Setting The Mapping Ports Flag

Applications such as Deep Learning GPU Training System™ (DIGITS) open a port for communications. You can control whether that port is open only on the local system or is available to other computers on the network outside of the local system.

Using DIGITS as an example, in DIGITS 5.0 starting in container image 16.12, by default the DIGITS server is open on port 5000. However, after the container is started, you may not easily know the IP address of that container. To know the IP address of the container, you can choose one of the following ways:

  • Expose the port using the local system network stack (–net=host) where port 5000 of the container is made available as port 5000 of the local system.


  • Map the port (-p 8080:5000) where port 5000 of the container is made available as port 8080 of the local system.

In either case, users outside the local system have no visibility that DIGITS is running in a container. Without publishing the port, the port is still available from the host, however not from the outside.

Setting The Shared Memory Flag

Certain applications, such as PyTorch™ and the Microsoft® Cognitive Toolkit™ , use shared memory buffers to communicate between processes. Shared memory can also be required by single process applications, such as MXNet™ and TensorFlow™ , which use the NVIDIA® Collective Communications Library ™ (NCCL) (NCCL).

By default, Docker containers are allotted 64MB of shared memory. This can be insufficient, particularly when using all 8 GPUs. To increase the shared memory limit to a specified size, for example 1GB, include the –shm-size=1g flag in your docker run command.

Alternatively, you can specify the –ipc=host flag to re-use the host’s shared memory space inside the container. Though this latter approach has security implications as any data in shared memory buffers could be visible to other containers.

Setting The Restricting Exposure Of GPUs Flag

From inside the container, the scripts and software are written to take advantage of all available GPUs. To coordinate the usage of GPUs at a higher level, you can use this flag to restrict the exposure of GPUs from the host to the container. For example, if you only want GPU 0 and GPU 1 to be seen in the container, you would issue the following:

# NV_GPU=0,1 nvidia-docker run ...

This flag creates a temporary environment variable that restricts which GPUs are used.

Specified GPUs are defined per container using the Docker device-mapping feature, which is currently based on Linux cgroups.

Container Lifetime

The state of an exited container is preserved indefinitely if you do not pass the –rm flag to the nvidia-docker run command. You can list all of the saved exited containers and their size on the disk with the following command:

# docker ps --all --size --filter Status=exited

The container size on the disk depends on the files created during the container execution, therefore the exited containers take only a small amount of disk space.

You can permanently remove a exited container by issuing:

# docker rm [CONTAINER ID]

By saving the state of containers after they have exited, you can still interact with them using the standard Docker commands.

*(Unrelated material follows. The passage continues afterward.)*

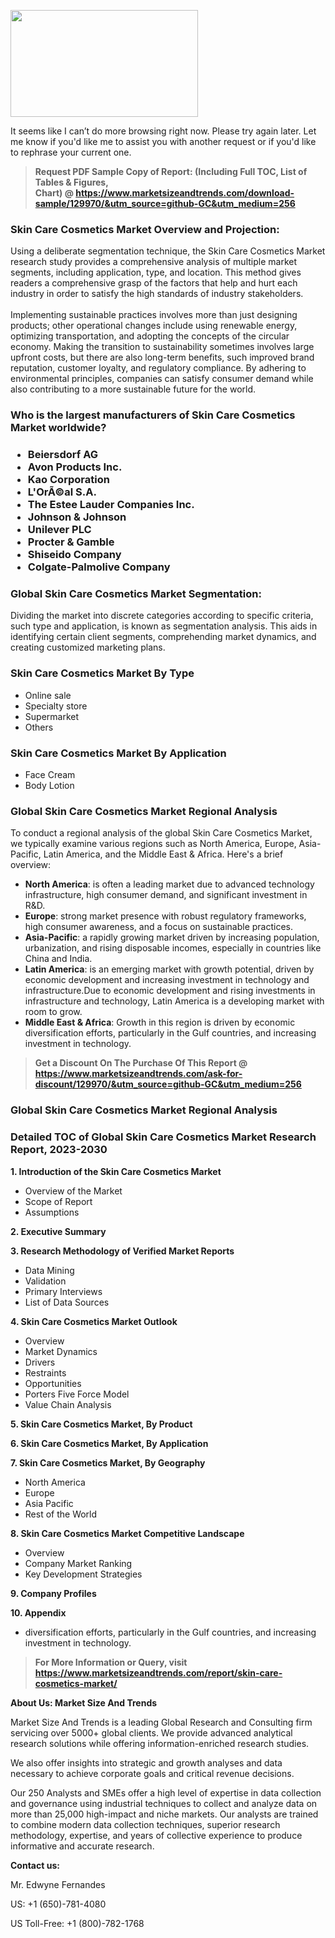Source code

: <p><img class="alignnone size-medium wp-image-20088" src="https://ffe5etoiles.com/wp-content/uploads/2024/12/MST1-300x171.png" alt="" width="300" height="171" /></p>It seems like I can’t do more browsing right now. Please try again later. Let me know if you'd like me to assist you with another request or if you'd like to rephrase your current one.</p><blockquote id="" class=""><strong>Request PDF Sample Copy of Report: (Including Full TOC, List of Tables &amp; Figures, Chart)&nbsp;@&nbsp;<strong><a href="https://www.marketsizeandtrends.com/download-sample/129970/&utm_source=github-GC&utm_medium=256" target="_blank">https://www.marketsizeandtrends.com/download-sample/129970/&utm_source=github-GC&utm_medium=256</a></strong></strong></blockquote><h3 id="" class="">Skin Care Cosmetics Market&nbsp;Overview and Projection:</h3><p id="" class="">Using a deliberate segmentation technique, the Skin Care Cosmetics Market research study provides a comprehensive analysis of multiple market segments, including application, type, and location. This method gives readers a comprehensive grasp of the factors that help and hurt each industry in order to satisfy the high standards of industry stakeholders. <br /> <br />Implementing sustainable practices involves more than just designing products; other operational changes include using renewable energy, optimizing transportation, and adopting the concepts of the circular economy. Making the transition to sustainability sometimes involves large upfront costs, but there are also long-term benefits, such improved brand reputation, customer loyalty, and regulatory compliance. By adhering to environmental principles, companies can satisfy consumer demand while also contributing to a more sustainable future for the world.</p><h3 id="" class="">Who is the largest manufacturers of&nbsp;Skin Care Cosmetics Market worldwide?</h3><h3 class=""><p><ul><li>Beiersdorf AG </li><li> Avon Products Inc. </li><li> Kao Corporation </li><li> L'OrÃ©al S.A. </li><li> The Estee Lauder Companies Inc. </li><li> Johnson & Johnson </li><li> Unilever PLC </li><li> Procter & Gamble </li><li> Shiseido Company </li><li> Colgate-Palmolive Company</li></ul></p></h3><h3 id="" class="">Global&nbsp;Skin Care Cosmetics Market Segmentation:</h3><p id="" class="">Dividing the market into discrete categories according to specific criteria, such type and application, is known as segmentation analysis. This aids in identifying certain client segments, comprehending market dynamics, and creating customized marketing plans.</p><h3 id="" class="">Skin Care Cosmetics Market&nbsp;By Type</h3><p><p><ul><li>Online sale</li><li> Specialty store</li><li> Supermarket</li><li> Others</p></li></ul></p></p><h3 id="" class="">Skin Care Cosmetics Market&nbsp;By Application</h3><p class=""><p><ul><li>Face Cream</li><li> Body Lotion</li></ul></p></p><h3 id="" class="">Global Skin Care Cosmetics Market Regional Analysis</h3><p id="" class="">To conduct a regional analysis of the global Skin Care Cosmetics Market, we typically examine various regions such as North America, Europe, Asia-Pacific, Latin America, and the Middle East &amp; Africa. Here's a brief overview:</p><ul><li><strong>North America</strong>: is often a leading market due to advanced technology infrastructure, high consumer demand, and significant investment in R&amp;D.</li><li><strong>Europe</strong>: strong market presence with robust regulatory frameworks, high consumer awareness, and a focus on sustainable practices.</li><li><strong>Asia-Pacific</strong>: a rapidly growing market driven by increasing population, urbanization, and rising disposable incomes, especially in countries like China and India.</li><li><strong>Latin America</strong>: is an emerging market with growth potential, driven by economic development and increasing investment in technology and infrastructure.Due to economic development and rising investments in infrastructure and technology, Latin America is a developing market with room to grow.</li><li><strong>Middle East &amp; Africa</strong>: Growth in this region is driven by economic diversification efforts, particularly in the Gulf countries, and increasing investment in technology.</li></ul><blockquote id="" class=""><strong>Get a Discount On The Purchase Of This Report @ <strong><a href="https://www.marketsizeandtrends.com/ask-for-discount/129970/&utm_source=github-GC&utm_medium=256" target="_blank">https://www.marketsizeandtrends.com/ask-for-discount/129970/&utm_source=github-GC&utm_medium=256</a></strong></strong></blockquote><h3 id="" class="">Global Skin Care Cosmetics Market Regional Analysis</h3><h3 id="" class="">Detailed TOC of Global Skin Care Cosmetics Market Research Report, 2023-2030</h3><p id="" class=""><strong>1. Introduction of the Skin Care Cosmetics Market</strong></p><ul><li>Overview of the Market</li><li>Scope of Report</li><li>Assumptions</li></ul><p id="" class=""><strong>2. Executive Summary</strong></p><p id="" class=""><strong>3. Research Methodology of Verified Market Reports</strong></p><ul><li>Data Mining</li><li>Validation</li><li>Primary Interviews</li><li>List of Data Sources</li></ul><p id="" class=""><strong>4. Skin Care Cosmetics Market Outlook</strong></p><ul><li>Overview</li><li>Market Dynamics</li><li>Drivers</li><li>Restraints</li><li>Opportunities</li><li>Porters Five Force Model</li><li>Value Chain Analysis</li></ul><p id="" class=""><strong>5. Skin Care Cosmetics Market, By Product</strong></p><p id="" class=""><strong>6. Skin Care Cosmetics Market, By Application</strong></p><p id="" class=""><strong>7. Skin Care Cosmetics Market, By Geography</strong></p><ul><li>North America</li><li>Europe</li><li>Asia Pacific</li><li>Rest of the World</li></ul><p id="" class=""><strong>8. Skin Care Cosmetics Market Competitive Landscape</strong></p><ul><li>Overview</li><li>Company Market Ranking</li><li>Key Development Strategies</li></ul><p id="" class=""><strong>9. Company Profiles</strong></p><p id="" class=""><strong>10. Appendix</strong></p><ul><li>diversification efforts, particularly in the Gulf countries, and increasing investment in technology.</li></ul><blockquote id="" class=""><strong>For More Information or Query, visit <strong><strong><a href="https://www.marketsizeandtrends.com/report/skin-care-cosmetics-market/" target="_blank">https://www.marketsizeandtrends.com/report/skin-care-cosmetics-market/</a></strong></strong></strong></blockquote><p id="" class=""><strong>About Us: Market Size And Trends</strong></p><p id="" class="">Market Size And Trends is a leading Global Research and Consulting firm servicing over 5000+ global clients. We provide advanced analytical research solutions while offering information-enriched research studies.</p><p id="" class="">We also offer insights into strategic and growth analyses and data necessary to achieve corporate goals and critical revenue decisions.</p><p id="" class="">Our 250 Analysts and SMEs offer a high level of expertise in data collection and governance using industrial techniques to collect and analyze data on more than 25,000 high-impact and niche markets. Our analysts are trained to combine modern data collection techniques, superior research methodology, expertise, and years of collective experience to produce informative and accurate research.</p><p id="" class=""><strong>Contact us:</strong></p><p id="" class="">Mr. Edwyne Fernandes</p><p id="" class="">US: +1 (650)-781-4080</p><p id="" class="">US Toll-Free: +1 (800)-782-1768</p>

For example:

You can examine logs from a past execution by issuing the docker logs command.

# docker logs 9489d47a054f

You can extract files using the docker cp command.

# docker cp 9489d47a054f:/log.txt .

You can restart a stopped container using the docker restart command.

# docker restart <container name>

You can save your changes by creating a new image using the docker commit command. For more information, see Example 3: Customizing a Container using docker commit.


Use care when committing Docker container changes, as data files created during use of the container will be added to the resulting image. In particular, core dump files and logs can dramatically increase the size of the resulting image.